**Task statement**
Restate word for word the opening line of the data below and every line after it until the line with "Stateful Counter Plugin", that line too, but not the pictures.

Records contained in a dataset:
* * *

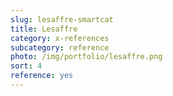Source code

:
 ```yaml
---
slug: lesaffre-smartcat
title: Lesaffre
category: x-references
subcategory: reference
photo: /img/portfolio/lesaffre.png
sort: 4
reference: yes
---
```


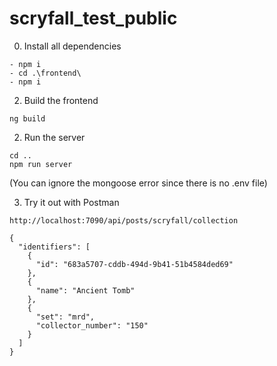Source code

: # scryfall_test_public

0. Install all dependencies
  ```
- npm i
- cd .\frontend\
- npm i
```
2. Build the frontend
```
ng build
```
2. Run the server
```
cd ..
npm run server
```
(You can ignore the mongoose error since there is no .env file)

3. Try it out with Postman
```
http://localhost:7090/api/posts/scryfall/collection
```
```
{
  "identifiers": [
    {
      "id": "683a5707-cddb-494d-9b41-51b4584ded69"
    },
    {
      "name": "Ancient Tomb"
    },
    {
      "set": "mrd",
      "collector_number": "150"
    }
  ]
}
```
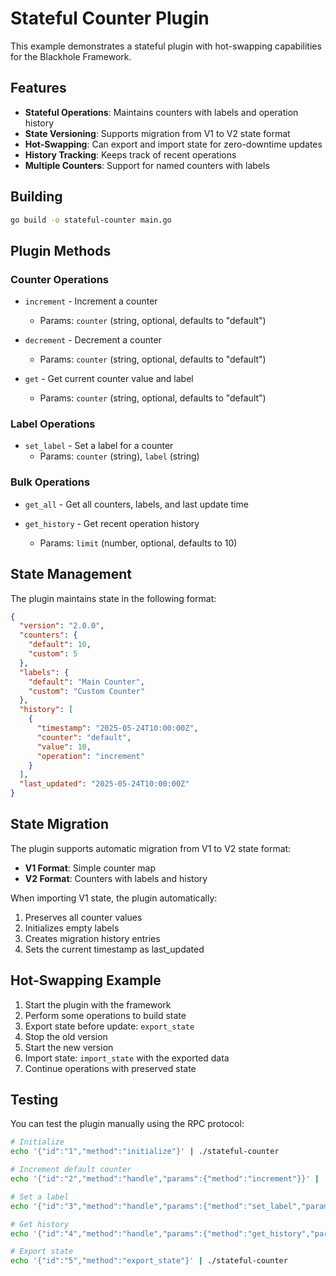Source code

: # Stateful Counter Plugin

This example demonstrates a stateful plugin with hot-swapping capabilities for the Blackhole Framework.

## Features

- **Stateful Operations**: Maintains counters with labels and operation history
- **State Versioning**: Supports migration from V1 to V2 state format
- **Hot-Swapping**: Can export and import state for zero-downtime updates
- **History Tracking**: Keeps track of recent operations
- **Multiple Counters**: Support for named counters with labels

## Building

```bash
go build -o stateful-counter main.go
```

## Plugin Methods

### Counter Operations

- `increment` - Increment a counter
  - Params: `counter` (string, optional, defaults to "default")
  
- `decrement` - Decrement a counter
  - Params: `counter` (string, optional, defaults to "default")
  
- `get` - Get current counter value and label
  - Params: `counter` (string, optional, defaults to "default")

### Label Operations

- `set_label` - Set a label for a counter
  - Params: `counter` (string), `label` (string)

### Bulk Operations

- `get_all` - Get all counters, labels, and last update time
  
- `get_history` - Get recent operation history
  - Params: `limit` (number, optional, defaults to 10)

## State Management

The plugin maintains state in the following format:

```json
{
  "version": "2.0.0",
  "counters": {
    "default": 10,
    "custom": 5
  },
  "labels": {
    "default": "Main Counter",
    "custom": "Custom Counter"
  },
  "history": [
    {
      "timestamp": "2025-05-24T10:00:00Z",
      "counter": "default",
      "value": 10,
      "operation": "increment"
    }
  ],
  "last_updated": "2025-05-24T10:00:00Z"
}
```

## State Migration

The plugin supports automatic migration from V1 to V2 state format:

- **V1 Format**: Simple counter map
- **V2 Format**: Counters with labels and history

When importing V1 state, the plugin automatically:
1. Preserves all counter values
2. Initializes empty labels
3. Creates migration history entries
4. Sets the current timestamp as last_updated

## Hot-Swapping Example

1. Start the plugin with the framework
2. Perform some operations to build state
3. Export state before update: `export_state`
4. Stop the old version
5. Start the new version
6. Import state: `import_state` with the exported data
7. Continue operations with preserved state

## Testing

You can test the plugin manually using the RPC protocol:

```bash
# Initialize
echo '{"id":"1","method":"initialize"}' | ./stateful-counter

# Increment default counter
echo '{"id":"2","method":"handle","params":{"method":"increment"}}' | ./stateful-counter

# Set a label
echo '{"id":"3","method":"handle","params":{"method":"set_label","params":{"counter":"default","label":"Main Counter"}}}' | ./stateful-counter

# Get history
echo '{"id":"4","method":"handle","params":{"method":"get_history","params":{"limit":5}}}' | ./stateful-counter

# Export state
echo '{"id":"5","method":"export_state"}' | ./stateful-counter
```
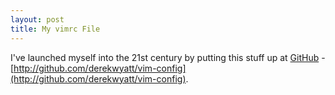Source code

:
 ```yaml
---
layout: post
title: My vimrc File
---
```

I've launched myself into the 21st century by putting this stuff up at [GitHub](http://github.com) - [http://github.com/derekwyatt/vim-config](http://github.com/derekwyatt/vim-config).
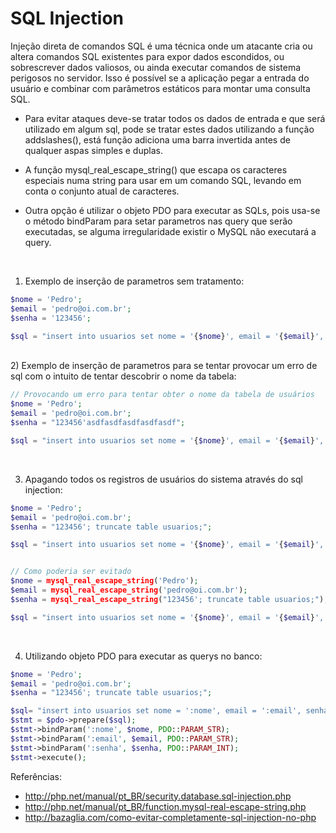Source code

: # SQL Injection

Injeção direta de comandos SQL é uma técnica onde um atacante cria ou altera comandos SQL existentes para expor dados escondidos, ou sobrescrever dados valiosos, ou ainda executar comandos de sistema perigosos no servidor. Isso é possível se a aplicação pegar a entrada do usuário e combinar com parâmetros estáticos para montar uma consulta SQL.

 * Para evitar ataques deve-se tratar todos os dados de entrada e que será utilizado em algum sql, pode se tratar estes dados utilizando a função addslashes(), está função adiciona uma barra invertida antes de qualquer aspas simples e duplas.

 * A função mysql_real_escape_string() que escapa os caracteres especiais numa string para usar em um comando SQL, levando em conta o conjunto atual de caracteres.

 * Outra opção é utilizar o objeto PDO para executar as SQLs, pois usa-se o método bindParam para setar parametros nas query que serão executadas, se alguma irregularidade existir o MySQL não executará a query.

<br />

1) Exemplo de inserção de parametros sem tratamento:

```php
$nome = 'Pedro';
$email = 'pedro@oi.com.br';
$senha = '123456';

$sql = "insert into usuarios set nome = '{$nome}', email = '{$email}', senha = '{$senha}'";
```

<br />
2) Exemplo de inserção de parametros para se tentar provocar um erro de sql com o intuito de tentar descobrir o nome da tabela:

```php
// Provocando um erro para tentar obter o nome da tabela de usuários
$nome = 'Pedro';
$email = 'pedro@oi.com.br';
$senha = "123456'asdfasdfasdfasdfasdf";

$sql = "insert into usuarios set nome = '{$nome}', email = '{$email}', senha = '{$senha}'";
```

<br />

3) Apagando todos os registros de usuários do sistema através do sql injection:

```php
$nome = 'Pedro';
$email = 'pedro@oi.com.br';
$senha = "123456'; truncate table usuarios;";

$sql = "insert into usuarios set nome = '{$nome}', email = '{$email}', senha = '{$senha}'";


// Como poderia ser evitado
$nome = mysql_real_escape_string('Pedro');
$email = mysql_real_escape_string('pedro@oi.com.br');
$senha = mysql_real_escape_string("123456'; truncate table usuarios;");

$sql = "insert into usuarios set nome = '{$nome}', email = '{$email}', senha = '{$senha}'";
```

<br />

4) Utilizando objeto PDO para executar as querys no banco:

```php
$nome = 'Pedro';
$email = 'pedro@oi.com.br';
$senha = "123456'; truncate table usuarios;";

$sql= "insert into usuarios set nome = ':nome', email = ':email', senha = ':senha'"; 
$stmt = $pdo->prepare($sql);
$stmt->bindParam(':nome', $nome, PDO::PARAM_STR);
$stmt->bindParam(':email', $email, PDO::PARAM_STR);
$stmt->bindParam(':senha', $senha, PDO::PARAM_INT);
$stmt->execute();
```

Referências:

 * http://php.net/manual/pt_BR/security.database.sql-injection.php
 * http://php.net/manual/pt_BR/function.mysql-real-escape-string.php
 * http://bazaglia.com/como-evitar-completamente-sql-injection-no-php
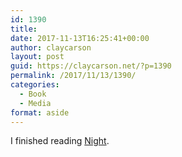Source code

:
 ```yaml
---
id: 1390
title: 
date: 2017-11-13T16:25:41+00:00
author: claycarson
layout: post
guid: https://claycarson.net/?p=1390
permalink: /2017/11/13/1390/
categories:
  - Book
  - Media
format: aside
---
```

I finished reading [Night](https://www.amazon.com/Night-Trilogy-Elie-Wiesel-ebook/dp/B0071VUXXA).<!--more-->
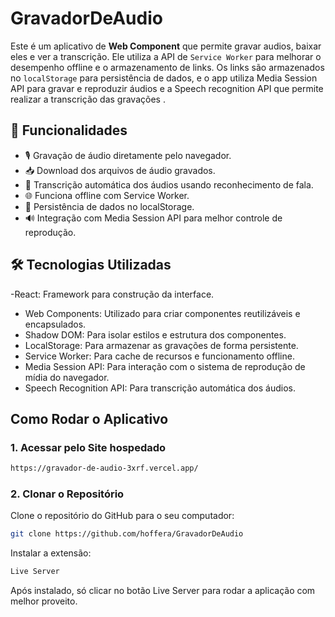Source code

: ﻿# GravadorDeAudio


Este é um aplicativo de **Web Component** que permite gravar audios, baixar eles e ver a transcrição. Ele utiliza a API de `Service Worker` para melhorar o desempenho offline e o armazenamento de links.
Os links são armazenados no `localStorage` para persistência de dados, e o app utiliza Media Session API  para gravar e reproduzir áudios e a Speech recognition API que permite realizar a transcrição das gravações .

## 🚀 Funcionalidades
- 🎙 Gravação de áudio diretamente pelo navegador.
- 📥 Download dos arquivos de áudio gravados.
- 📝 Transcrição automática dos áudios usando reconhecimento de fala.
- 🌐 Funciona offline com Service Worker.
- 📌 Persistência de dados no localStorage.
- 🔊 Integração com Media Session API para melhor controle de reprodução.

## 🛠 Tecnologias Utilizadas
-React: Framework para construção da interface.
- Web Components: Utilizado para criar componentes reutilizáveis e encapsulados.
- Shadow DOM: Para isolar estilos e estrutura dos componentes.
- LocalStorage: Para armazenar as gravações de forma persistente.
- Service Worker: Para cache de recursos e funcionamento offline.
- Media Session API: Para interação com o sistema de reprodução de mídia do navegador.
- Speech Recognition API: Para transcrição automática dos áudios.

## Como Rodar o Aplicativo
### 1. Acessar pelo Site hospedado

```bash
https://gravador-de-audio-3xrf.vercel.app/
```
### 2. Clonar o Repositório

Clone o repositório do GitHub para o seu computador:

```bash
git clone https://github.com/hoffera/GravadorDeAudio
```

Instalar a extensão:

```bash
Live Server
```

Após instalado, só clicar no botão Live Server para rodar a aplicação com melhor proveito.
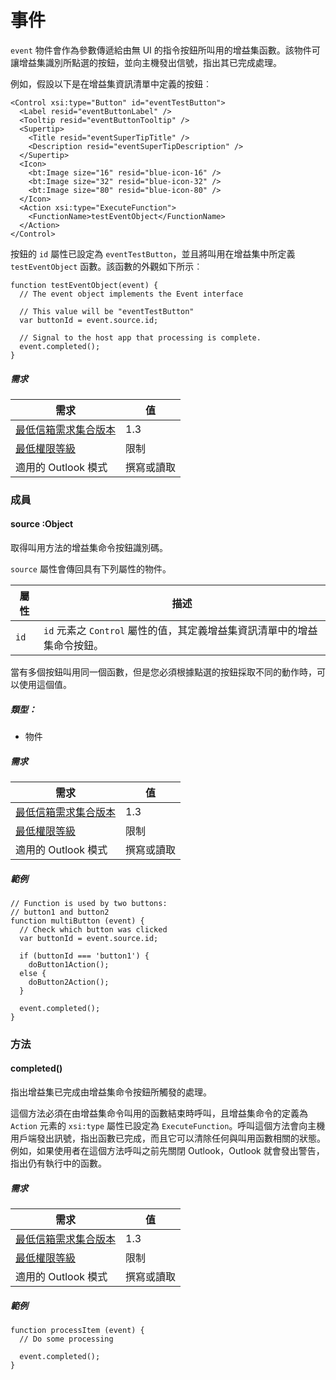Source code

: 

# <a name="event"></a>事件

`event` 物件會作為參數傳遞給由無 UI 的指令按鈕所叫用的增益集函數。該物件可讓增益集識別所點選的按鈕，並向主機發出信號，指出其已完成處理。

例如，假設以下是在增益集資訊清單中定義的按鈕︰

```
<Control xsi:type="Button" id="eventTestButton">
  <Label resid="eventButtonLabel" />
  <Tooltip resid="eventButtonTooltip" />
  <Supertip>
    <Title resid="eventSuperTipTitle" />
    <Description resid="eventSuperTipDescription" />
  </Supertip>
  <Icon>
    <bt:Image size="16" resid="blue-icon-16" />
    <bt:Image size="32" resid="blue-icon-32" />
    <bt:Image size="80" resid="blue-icon-80" />
  </Icon>
  <Action xsi:type="ExecuteFunction">
    <FunctionName>testEventObject</FunctionName>
  </Action>
</Control>
```

按鈕的 `id` 屬性已設定為 `eventTestButton`，並且將叫用在增益集中所定義 `testEventObject` 函數。該函數的外觀如下所示︰

```
function testEventObject(event) {
  // The event object implements the Event interface

  // This value will be "eventTestButton"
  var buttonId = event.source.id;

  // Signal to the host app that processing is complete.
  event.completed();
}
```

##### <a name="requirements"></a>需求

|需求| 值|
|---|---|
|[最低信箱需求集合版本](./tutorial-api-requirement-sets.md)| 1.3|
|[最低權限等級](../../../docs/outlook/understanding-outlook-add-in-permissions.md)| 限制|
|適用的 Outlook 模式| 撰寫或讀取|

### <a name="members"></a>成員

####  <a name="source-object"></a>source :Object

取得叫用方法的增益集命令按鈕識別碼。

`source` 屬性會傳回具有下列屬性的物件。

| 屬性 | 描述 |
| --- | --- |
| `id` | `id` 元素之 `Control` 屬性的值，其定義增益集資訊清單中的增益集命令按鈕。 |

當有多個按鈕叫用同一個函數，但是您必須根據點選的按鈕採取不同的動作時，可以使用這個值。

##### <a name="type"></a>類型：

*   物件

##### <a name="requirements"></a>需求

|需求| 值|
|---|---|
|[最低信箱需求集合版本](./tutorial-api-requirement-sets.md)| 1.3|
|[最低權限等級](../../../docs/outlook/understanding-outlook-add-in-permissions.md)| 限制|
|適用的 Outlook 模式| 撰寫或讀取|

##### <a name="example"></a>範例

```
// Function is used by two buttons:
// button1 and button2
function multiButton (event) {
  // Check which button was clicked
  var buttonId = event.source.id;

  if (buttonId === 'button1') {
    doButton1Action();
  else {
    doButton2Action();
  }

  event.completed();
}
```

### <a name="methods"></a>方法

####  <a name="completed"></a>completed()

指出增益集已完成由增益集命令按鈕所觸發的處理。

這個方法必須在由增益集命令叫用的函數結束時呼叫，且增益集命令的定義為 `Action` 元素的 `xsi:type` 屬性已設定為 `ExecuteFunction`。呼叫這個方法會向主機用戶端發出訊號，指出函數已完成，而且它可以清除任何與叫用函數相關的狀態。例如，如果使用者在這個方法呼叫之前先關閉 Outlook，Outlook 就會發出警告，指出仍有執行中的函數。

##### <a name="requirements"></a>需求

|需求| 值|
|---|---|
|[最低信箱需求集合版本](./tutorial-api-requirement-sets.md)| 1.3|
|[最低權限等級](../../../docs/outlook/understanding-outlook-add-in-permissions.md)| 限制|
|適用的 Outlook 模式| 撰寫或讀取|

##### <a name="example"></a>範例

```
function processItem (event) {
  // Do some processing

  event.completed();
}
```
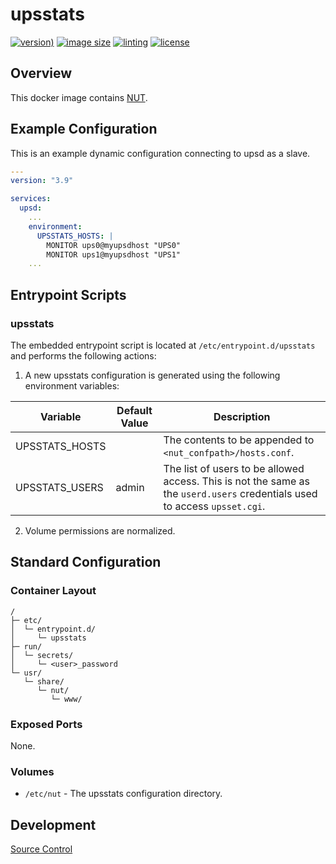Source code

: # upsstats

[![version)](https://img.shields.io/docker/v/crashvb/upsstats/latest)](https://hub.docker.com/repository/docker/crashvb/upsstats)
[![image size](https://img.shields.io/docker/image-size/crashvb/upsstats/latest)](https://hub.docker.com/repository/docker/crashvb/upsstats)
[![linting](https://img.shields.io/badge/linting-hadolint-yellow)](https://github.com/hadolint/hadolint)
[![license](https://img.shields.io/github/license/crashvb/upsstats-docker.svg)](https://github.com/crashvb/upsstats-docker/blob/master/LICENSE.md)

## Overview

This docker image contains [NUT](https://networkupstools.org/).

## Example Configuration
This is an example dynamic configuration connecting to upsd as a slave.

```yaml
---
version: "3.9"

services:
  upsd:
    ...
    environment:
      UPSSTATS_HOSTS: |
        MONITOR ups0@myupsdhost "UPS0"
        MONITOR ups1@myupsdhost "UPS1"
    ...
```

## Entrypoint Scripts

### upsstats

The embedded entrypoint script is located at `/etc/entrypoint.d/upsstats` and performs the following actions:

1. A new upsstats configuration is generated using the following environment variables:

 | Variable | Default Value | Description |
 | -------- | ------------- | ----------- |
 | UPSSTATS\_HOSTS | | The contents to be appended to `<nut_confpath>/hosts.conf`. |
 | UPSSTATS\_USERS | admin | The list of users to be allowed access. This is not the same as the `userd.users` credentials used to access `upsset.cgi`. |

2. Volume permissions are normalized.

## Standard Configuration

### Container Layout

```
/
├─ etc/
│  └─ entrypoint.d/
│     └─ upsstats
├─ run/
│  └─ secrets/
│     └─ <user>_password
└─ usr/
   └─ share/
      └─ nut/
         └─ www/
```

### Exposed Ports

None.

### Volumes

* `/etc/nut` - The upsstats configuration directory.

## Development

[Source Control](https://github.com/crashvb/upsstats-docker)

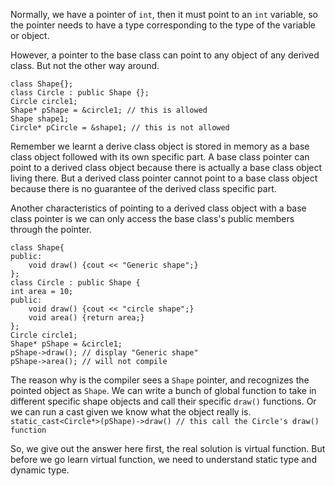 
Normally, we have a pointer of `int`, then it must point to an `int` variable, so the pointer needs to have a type corresponding to the type of the variable or object.

However, a pointer to the base class can point to any object of any derived class. But not the other way around.
```
class Shape{};
class Circle : public Shape {};
Circle circle1;
Shape* pShape = &circle1; // this is allowed
Shape shape1;
Circle* pCircle = &shape1; // this is not allowed
```
Remember we learnt a derive class object is stored in memory as a base class object followed with its own specific part. A base class pointer can point to a derived class object because there is actually a base class object living there. But a derived class pointer cannot point to a base class object because there is no guarantee of the derived class specific part.

Another characteristics of pointing to a derived class object with a base class pointer is we can only access the base class's public members through the pointer.
```
class Shape{
public:
	void draw() {cout << "Generic shape";}
};
class Circle : public Shape {
int area = 10;
public:
	void draw() {cout << "circle shape";}
	void area() {return area;}
};
Circle circle1;
Shape* pShape = &circle1;
pShape->draw(); // display "Generic shape"
pShape->area(); // will not compile
```
The reason why is the compiler sees a `Shape` pointer, and recognizes the pointed object as `Shape`. We can write a bunch of global function to take in different specific shape objects and call their specific `draw()` functions. Or we can run a cast given we know what the object really is.
`static_cast<Circle*>(pShape)->draw() // this call the Circle's draw() function`

So, we give out the answer here first, the real solution is virtual function. But before we go learn virtual function, we need to understand static type and dynamic type.





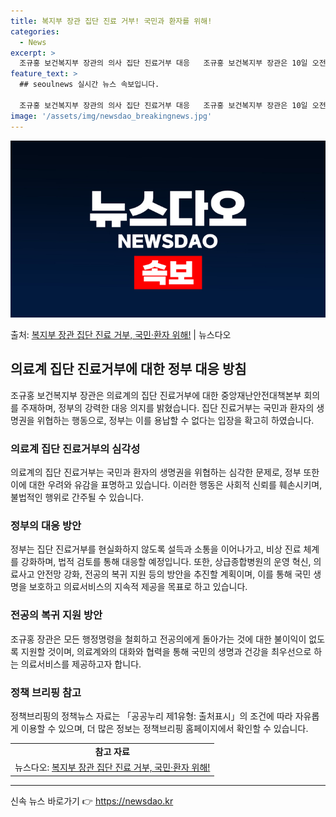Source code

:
 ```yaml
---
title: 복지부 장관 집단 진료 거부! 국민과 환자를 위해!
categories:
  - News
excerpt: >
  조규홍 보건복지부 장관의 의사 집단 진료거부 대응   조규홍 보건복지부 장관은 10일 오전 정부세종청사 보건…
feature_text: >
  ## seoulnews 실시간 뉴스 속보입니다.

  조규홍 보건복지부 장관의 의사 집단 진료거부 대응   조규홍 보건복지부 장관은 10일 오전 정부세종청사 보건…
image: '/assets/img/newsdao_breakingnews.jpg'
---
```


![뉴스다오 속보](/assets/img/newsdao_breakingnews.jpg)

<p>출처: <a href="https://newsdao.kr/4143" rel="dofollow">복지부 장관 집단 진료 거부, 국민·환자 위해!</a> | 뉴스다오</p>

<h2 data-ke-size="size26">의료계 집단 진료거부에 대한 정부 대응 방침</h2>
<p data-ke-size="size16">조규홍 보건복지부 장관은 의료계의 집단 진료거부에 대한 중앙재난안전대책본부 회의를 주재하며, 정부의 강력한 대응 의지를 밝혔습니다. 집단 진료거부는 국민과 환자의 생명권을 위협하는 행동으로, 정부는 이를 용납할 수 없다는 입장을 확고히 하였습니다. </p>

<h3>의료계 집단 진료거부의 심각성</h3>
<p data-ke-size="size16">의료계의 집단 진료거부는 국민과 환자의 생명권을 위협하는 심각한 문제로, 정부 또한 이에 대한 우려와 유감을 표명하고 있습니다. 이러한 행동은 사회적 신뢰를 훼손시키며, 불법적인 행위로 간주될 수 있습니다. </p>

<h3>정부의 대응 방안</h3>
<p data-ke-size="size16">정부는 집단 진료거부를 현실화하지 않도록 설득과 소통을 이어나가고, 비상 진료 체계를 강화하며, 법적 검토를 통해 대응할 예정입니다. 또한, 상급종합병원의 운영 혁신, 의료사고 안전망 강화, 전공의 복귀 지원 등의 방안을 추진할 계획이며, 이를 통해 국민 생명을 보호하고 의료서비스의 지속적 제공을 목표로 하고 있습니다.</p>

<h3>전공의 복귀 지원 방안</h3>
<p data-ke-size="size16">조규홍 장관은 모든 행정명령을 철회하고 전공의에게 돌아가는 것에 대한 불이익이 없도록 지원할 것이며, 의료계와의 대화와 협력을 통해 국민의 생명과 건강을 최우선으로 하는 의료서비스를 제공하고자 합니다.</p>

<h3>정책 브리핑 참고</h3>
<p data-ke-size="size16">정책브리핑의 정책뉴스 자료는 「공공누리 제1유형: 출처표시」의 조건에 따라 자유롭게 이용할 수 있으며, 더 많은 정보는 정책브리핑 홈페이지에서 확인할 수 있습니다.</p>

<table>
  <tr>
    <td style="text-align: center; height: 17px;"><b>참고 자료</b></td>
  </tr>
  <tr>
    <td style="text-align: center; height: 17px;">뉴스다오: <a href="https://newsdao.kr/4143">복지부 장관 집단 진료 거부, 국민·환자 위해!</a></td>
  </tr>
</table>
<hr> 

신속 뉴스 바로가기 👉 <a href="https://newsdao.kr" rel="dofollow">https://newsdao.kr</a>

* * *

**Result**
Source code

:
 ```yaml
---
slug: lesaffre-smartcat
title: Lesaffre
category: x-references
subcategory: reference
photo: /img/portfolio/lesaffre.png
sort: 4
reference: yes
---
```


Source code

: # scryfall_test_public

0. Install all dependencies
  ```
- npm i
- cd .\frontend\
- npm i
```
2. Build the frontend
```
ng build
```
2. Run the server
```
cd ..
npm run server
```
(You can ignore the mongoose error since there is no .env file)

3. Try it out with Postman
```
http://localhost:7090/api/posts/scryfall/collection
```
```
{
  "identifiers": [
    {
      "id": "683a5707-cddb-494d-9b41-51b4584ded69"
    },
    {
      "name": "Ancient Tomb"
    },
    {
      "set": "mrd",
      "collector_number": "150"
    }
  ]
}
```
Source code

: # Stateful Counter Plugin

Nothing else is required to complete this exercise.